Species of flowering plant

Pourthiaea beauverdiana, known commonly as the Christmas berry, is a species of deciduous shrub or tree It is native to central and southern China, Taiwan, northern Vietnam, and Bhutan in the eastern Himalaya.

The species was first described as Photinia beauverdiana by Camillo Karl Schneider in 1906. The species epithet honors Swiss botanist Gustave Beauverd (1867-1942). In 1933 Sumihiko Hatusima placed the species in genus Pourthiaea as Pourthiaea beauverdiana.

== Description ==
P. beauverdiana has a height range from 20 to 30 ft and is known for its remarkable red-orange colors and showy red berries. It blooms from April to May and can tolerate temperatures down to -23 C. They have leaves that are serrate, elliptical, to ovate and tips that are acute to caudate.

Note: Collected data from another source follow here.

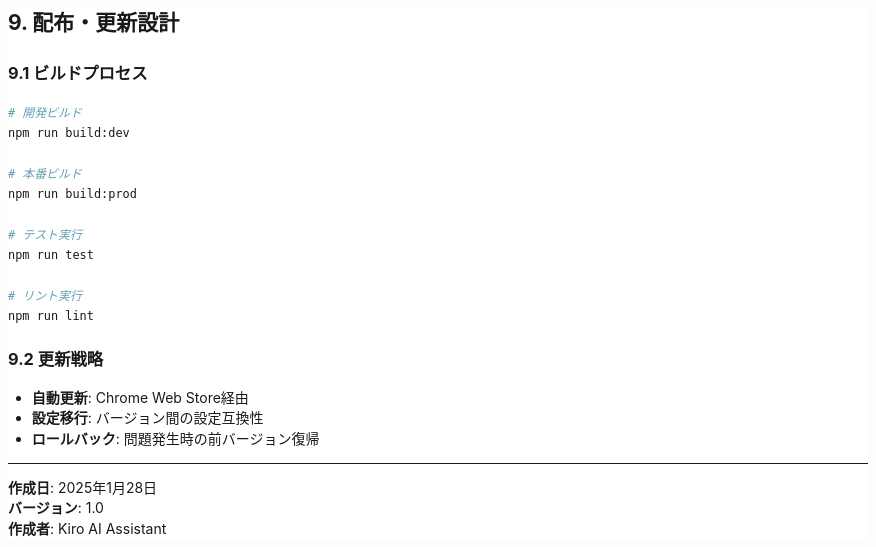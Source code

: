 ## 9. 配布・更新設計

### 9.1 ビルドプロセス
```bash
# 開発ビルド
npm run build:dev

# 本番ビルド
npm run build:prod

# テスト実行
npm run test

# リント実行
npm run lint
```

### 9.2 更新戦略
- **自動更新**: Chrome Web Store経由
- **設定移行**: バージョン間の設定互換性
- **ロールバック**: 問題発生時の前バージョン復帰

---

**作成日**: 2025年1月28日  
**バージョン**: 1.0  
**作成者**: Kiro AI Assistant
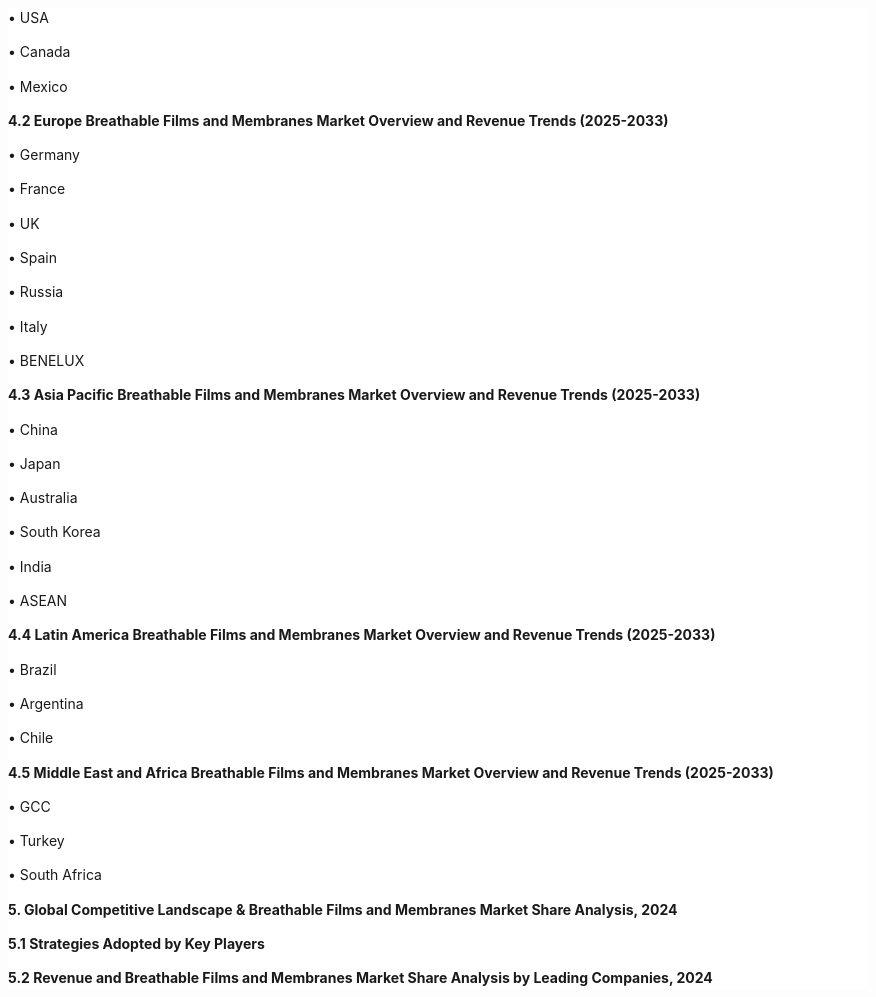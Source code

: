 • USA

• Canada

• Mexico

<strong>4.2 Europe Breathable Films and Membranes Market Overview and Revenue Trends (2025-2033)</strong>

• Germany

• France

• UK

• Spain

• Russia

• Italy

• BENELUX

<strong>4.3 Asia Pacific Breathable Films and Membranes Market Overview and Revenue Trends (2025-2033)</strong>

• China

• Japan

• Australia

• South Korea

• India

• ASEAN

<strong>4.4 Latin America Breathable Films and Membranes Market Overview and Revenue Trends (2025-2033)</strong>

• Brazil

• Argentina

• Chile

<strong>4.5 Middle East and Africa Breathable Films and Membranes Market Overview and Revenue Trends (2025-2033)</strong>

• GCC

• Turkey

• South Africa

<strong>5. Global Competitive Landscape & Breathable Films and Membranes Market Share Analysis, 2024</strong>

<strong>5.1 Strategies Adopted by Key Players</strong>

<strong>5.2 Revenue and Breathable Films and Membranes Market Share Analysis by Leading Companies, 2024</strong>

They produce tiny, cup-shaped, orbicular white flowers with red fruits that produce up to four seeds.

== Habitat ==
The Christmas berry lives mountainside or woodland areas and thrives under full sun to partial shade. The shadier it gets for this plant, the more susceptible it is to leaf spot disease (Entomosporium maculatum) and will have less flowering. They grow best under medium moisture and can be resistant to droughts, deer, and rabbit.